You may wonder what the picture that has been up on the screens has been doing. With all the problems that you have graciously put up with while we do battle with the technology over the last few months you probably thought this was just another of those technical faults that we have been learning to live with, but actually it represents what I’m wanting to talk about this morning, I think it’s something to do with what Jesus was asking the man by the pool. I think what he was asking him was “what are your dreams?” what is it deep down in you that you are longing for, what would you most like to see to see happen? After 38 years of nothing happening may be the man had settled down into a steady way of existence that he had got used to and although maybe it wasn’t the best way of existing he was able to survive and it could have been possible that he had got so used to it that he wouldn’t actually have been prepared to change.

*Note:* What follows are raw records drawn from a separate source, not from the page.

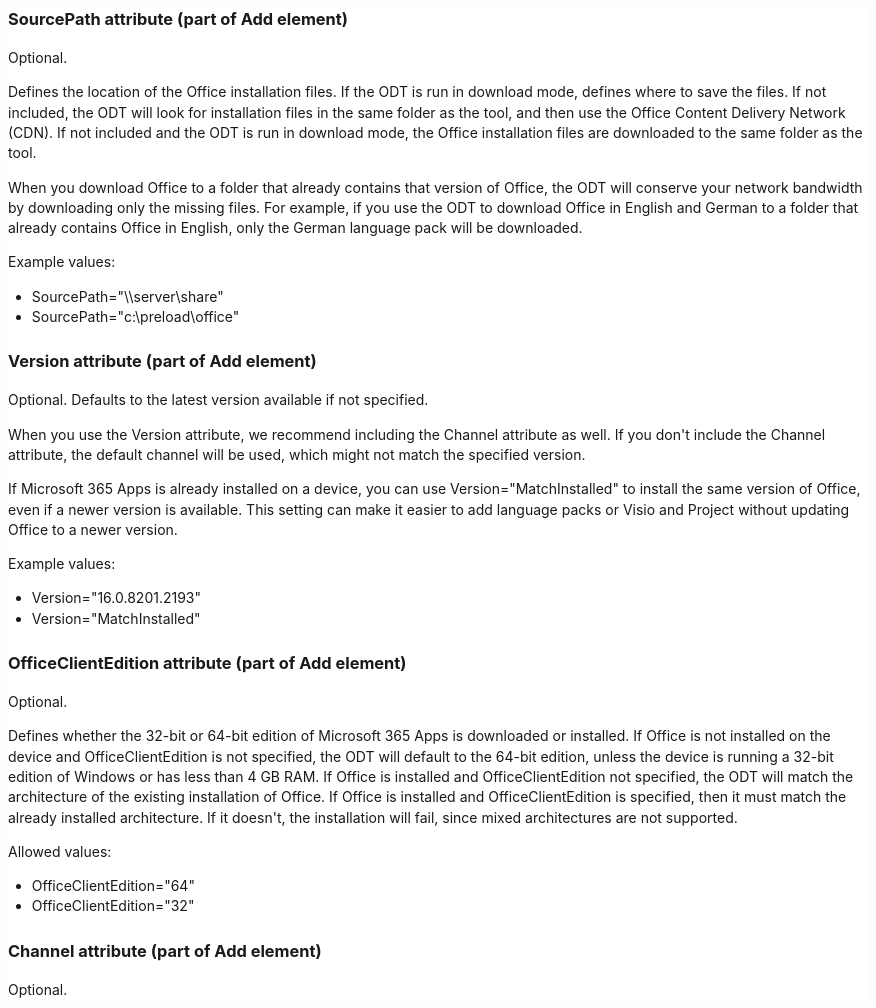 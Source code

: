### SourcePath attribute (part of Add element) 

Optional.

Defines the location of the Office installation files. If the ODT is run in download mode, defines where to save the files. If not included, the ODT will look for installation files in the same folder as the tool, and then use the Office Content Delivery Network (CDN). If not included and the ODT is run in download mode, the Office installation files are downloaded to the same folder as the tool. 

When you download Office to a folder that already contains that version of Office, the ODT will conserve your network bandwidth by downloading only the missing files. For example, if you use the ODT to download Office in English and German to a folder that already contains Office in English, only the German language pack will be downloaded.

Example values:

- SourcePath="\\\server\share\"
- SourcePath="c:\preload\office"

### Version attribute (part of Add element)

Optional. Defaults to the latest version available if not specified.

When you use the Version attribute, we recommend including the Channel attribute as well. If you don't include the Channel attribute, the default channel will be used, which might not match the specified version.

If Microsoft 365 Apps is already installed on a device, you can use Version="MatchInstalled" to install the same version of Office, even if a newer version is available. This setting can make it easier to add language packs or Visio and Project without updating Office to a newer version. 

Example values:

- Version="16.0.8201.2193"
- Version="MatchInstalled"


### OfficeClientEdition attribute (part of Add element) 

Optional.

Defines whether the 32-bit or 64-bit edition of Microsoft 365 Apps is downloaded or installed. If Office is not installed on the device and OfficeClientEdition is not specified, the ODT will default to the 64-bit edition, unless the device is running a 32-bit edition of Windows or has less than 4 GB RAM. If Office is installed and OfficeClientEdition not specified, the ODT will match the architecture of the existing installation of Office. If Office is installed and OfficeClientEdition is specified, then it must match the already installed architecture. If it doesn't, the installation will fail, since mixed architectures are not supported. 

Allowed values:

- OfficeClientEdition="64"
- OfficeClientEdition="32"

### Channel attribute (part of Add element) 

Optional.
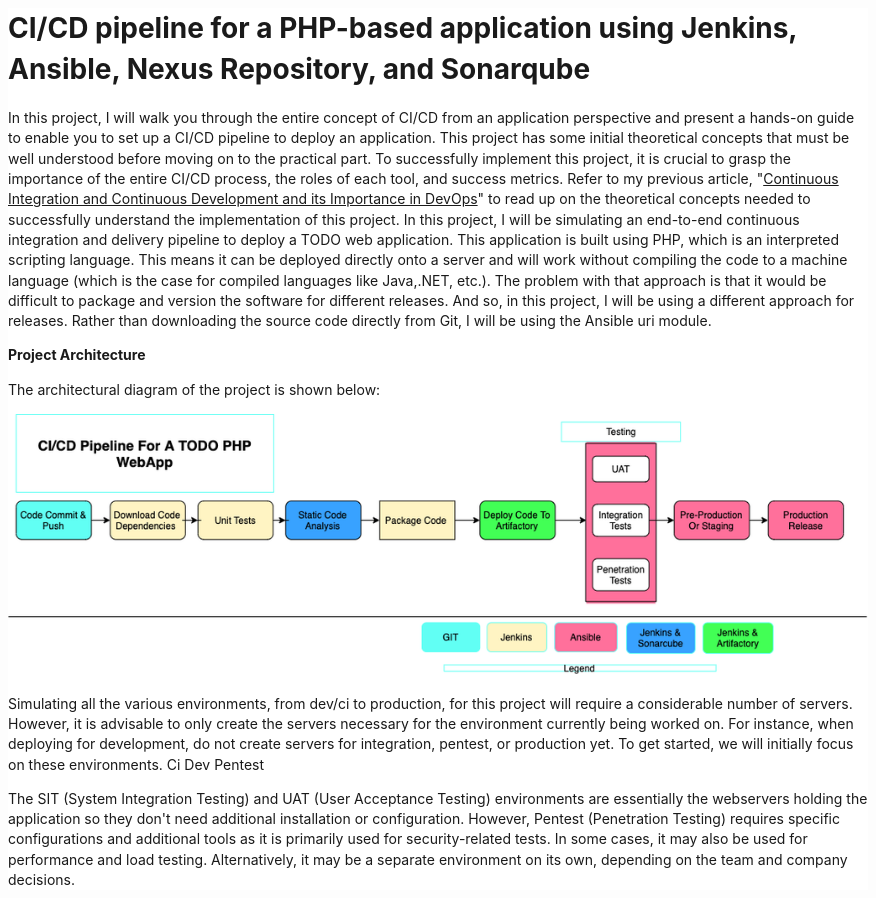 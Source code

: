 # CI/CD pipeline for a PHP-based application using Jenkins, Ansible, Nexus Repository, and Sonarqube

In this project, I will walk you through the entire concept of CI/CD from an application perspective and present a hands-on guide to enable you to set up a CI/CD pipeline to deploy an application. This project has some initial theoretical concepts that must be well understood before moving on to the practical part. To successfully implement this project, it is crucial to grasp the importance of the entire CI/CD process, the roles of each tool, and success metrics. Refer to my previous article, "[Continuous Integration and Continuous Development and its Importance in DevOps](https://medium.com/@angalabiridortimiariyemaxwell/continuous-integration-and-continuous-development-ci-cd-and-its-importance-in-devops-d7b7b6492177)" to read up on the theoretical concepts needed to successfully understand the implementation of this project.
In this project, I will be simulating an end-to-end continuous integration and delivery pipeline to deploy a TODO web application. This application is built using PHP, which is an interpreted scripting language. This means it can be deployed directly onto a server and will work without compiling the code to a machine language (which is the case for compiled languages like Java,.NET, etc.).
The problem with that approach is that it would be difficult to package and version the software for different releases. And so, in this project, I will be using a different approach for releases. Rather than downloading the source code directly from Git, I will be using the Ansible uri module.

**Project Architecture**

The architectural diagram of the project is shown below:

![](./img/CI_CD-Pipeline-For-PHP-ToDo-Application.png)

Simulating all the various environments, from dev/ci to production, for this project will require a considerable number of servers. However, it is advisable to only create the servers necessary for the environment currently being worked on. For instance, when deploying for development, do not create servers for integration, pentest, or production yet.
To get started, we will initially focus on these environments.
Ci
Dev
Pentest

The SIT (System Integration Testing) and UAT (User Acceptance Testing) environments are essentially the webservers holding the application so they don't need additional installation or configuration. However, Pentest (Penetration Testing) requires specific configurations and additional tools as it is primarily used for security-related tests. In some cases, it may also be used for performance and load testing. Alternatively, it may be a separate environment on its own, depending on the team and company decisions.
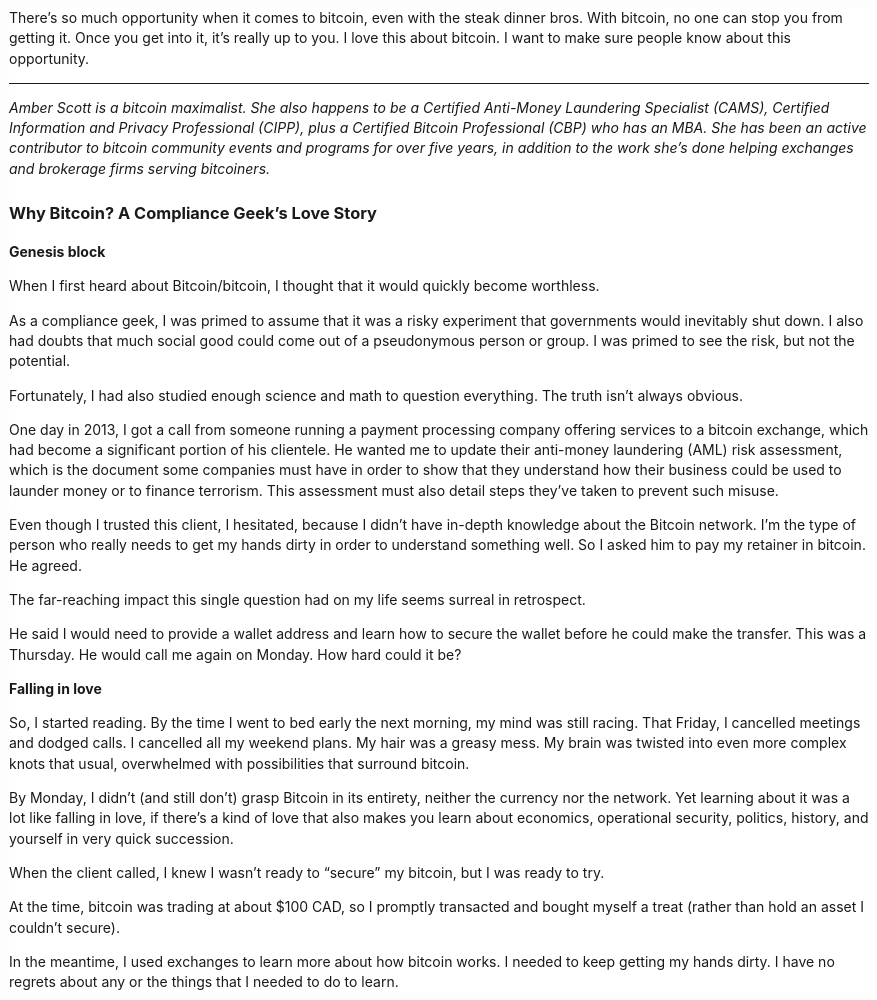 There’s so much opportunity when it comes to bitcoin, even with the steak dinner bros. With bitcoin, no one can stop you from getting it. Once you get into it, it’s really up to you. I love this about bitcoin. I want to make sure people know about this opportunity.

---

_Amber Scott is a bitcoin maximalist. She also happens to be a Certified Anti-Money Laundering Specialist (CAMS), Certified Information and Privacy Professional (CIPP), plus a Certified Bitcoin Professional (CBP) who has an MBA. She has been an active contributor to bitcoin community events and programs for over five years, in addition to the work she’s done helping exchanges and brokerage firms serving bitcoiners._

### Why Bitcoin? A Compliance Geek’s Love Story

**Genesis block**

When I first heard about Bitcoin/bitcoin, I thought that it would quickly become worthless.

As a compliance geek, I was primed to assume that it was a risky experiment that governments would inevitably shut down. I also had doubts that much social good could come out of a pseudonymous person or group. I was primed to see the risk, but not the potential.

Fortunately, I had also studied enough science and math to question everything. The truth isn’t always obvious.

One day in 2013, I got a call from someone running a payment processing company offering services to a bitcoin exchange, which had become a significant portion of his clientele. He wanted me to update their anti-money laundering (AML) risk assessment, which is the document some companies must have in order to show that they understand how their business could be used to launder money or to finance terrorism. This assessment must also detail steps they’ve taken to prevent such misuse.

Even though I trusted this client, I hesitated, because I didn’t have in-depth knowledge about the Bitcoin network. I’m the type of person who really needs to get my hands dirty in order to understand something well. So I asked him to pay my retainer in bitcoin. He agreed.

The far-reaching impact this single question had on my life seems surreal in retrospect.

He said I would need to provide a wallet address and learn how to secure the wallet before he could make the transfer. This was a Thursday. He would call me again on Monday. How hard could it be?

**Falling in love**

So, I started reading. By the time I went to bed early the next morning, my mind was still racing. That Friday, I cancelled meetings and dodged calls. I cancelled all my weekend plans. My hair was a greasy mess. My brain was twisted into even more complex knots that usual, overwhelmed with possibilities that surround bitcoin.

By Monday, I didn’t (and still don’t) grasp Bitcoin in its entirety, neither the currency nor the network. Yet learning about it was a lot like falling in love, if there’s a kind of love that also makes you learn about economics, operational security, politics, history, and yourself in very quick succession.

When the client called, I knew I wasn’t ready to “secure” my bitcoin, but I was ready to try.

At the time, bitcoin was trading at about $100 CAD, so I promptly transacted and bought myself a treat (rather than hold an asset I couldn’t secure).

In the meantime, I used exchanges to learn more about how bitcoin works. I needed to keep getting my hands dirty. I have no regrets about any or the things that I needed to do to learn.
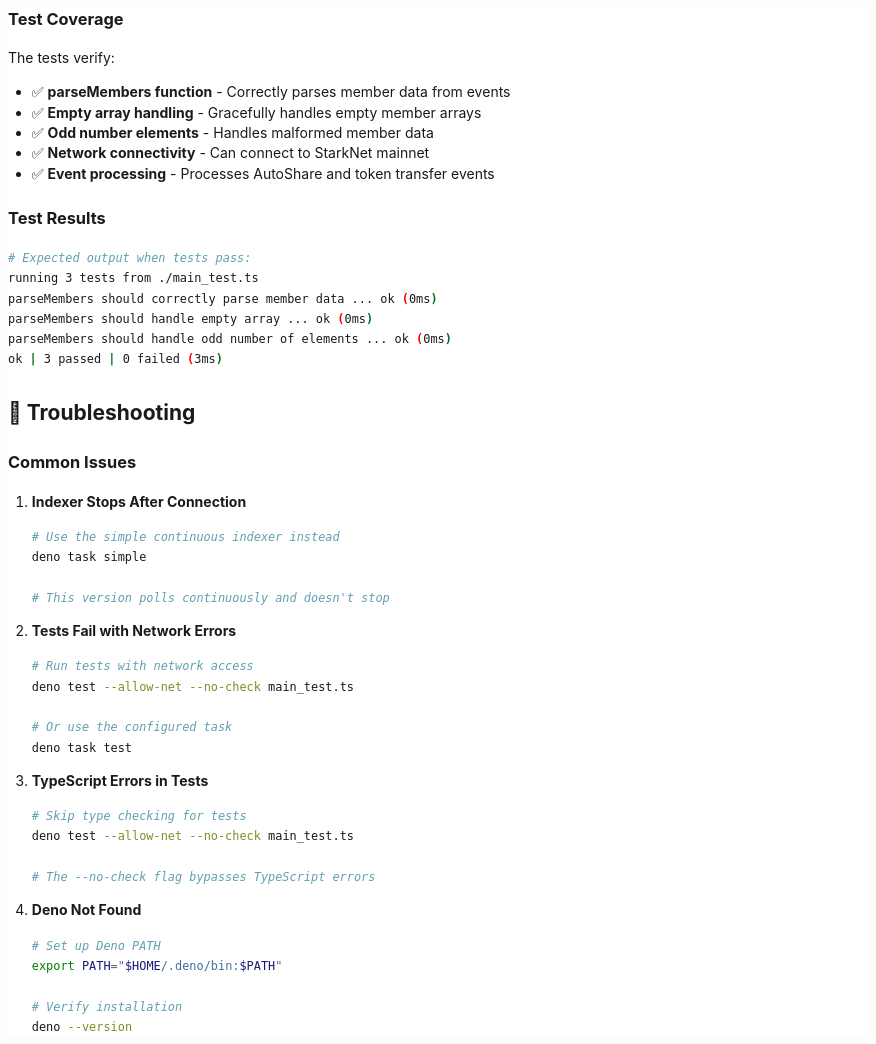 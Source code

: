 ### Test Coverage
The tests verify:
- ✅ **parseMembers function** - Correctly parses member data from events
- ✅ **Empty array handling** - Gracefully handles empty member arrays
- ✅ **Odd number elements** - Handles malformed member data
- ✅ **Network connectivity** - Can connect to StarkNet mainnet
- ✅ **Event processing** - Processes AutoShare and token transfer events

### Test Results
```sh
# Expected output when tests pass:
running 3 tests from ./main_test.ts
parseMembers should correctly parse member data ... ok (0ms)
parseMembers should handle empty array ... ok (0ms)
parseMembers should handle odd number of elements ... ok (0ms)
ok | 3 passed | 0 failed (3ms)
```

## 🐛 Troubleshooting

### Common Issues

1. **Indexer Stops After Connection**
   ```sh
   # Use the simple continuous indexer instead
   deno task simple
   
   # This version polls continuously and doesn't stop
   ```

2. **Tests Fail with Network Errors**
   ```sh
   # Run tests with network access
   deno test --allow-net --no-check main_test.ts
   
   # Or use the configured task
   deno task test
   ```

3. **TypeScript Errors in Tests**
   ```sh
   # Skip type checking for tests
   deno test --allow-net --no-check main_test.ts
   
   # The --no-check flag bypasses TypeScript errors
   ```

4. **Deno Not Found**
   ```sh
   # Set up Deno PATH
   export PATH="$HOME/.deno/bin:$PATH"
   
   # Verify installation
   deno --version
   ```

But Jesus asked the question and after his response when he explained has been going on preventing him from getting better Jesus told him to pick up his mat, and to walk, something he had been completely unable to do before but had been longing to see happen. He then did what he was told and despite the fantastic occurrence he immediately got into problems with the authorities for carrying his mat on the sabbath. I suppose there is no pleasing some people.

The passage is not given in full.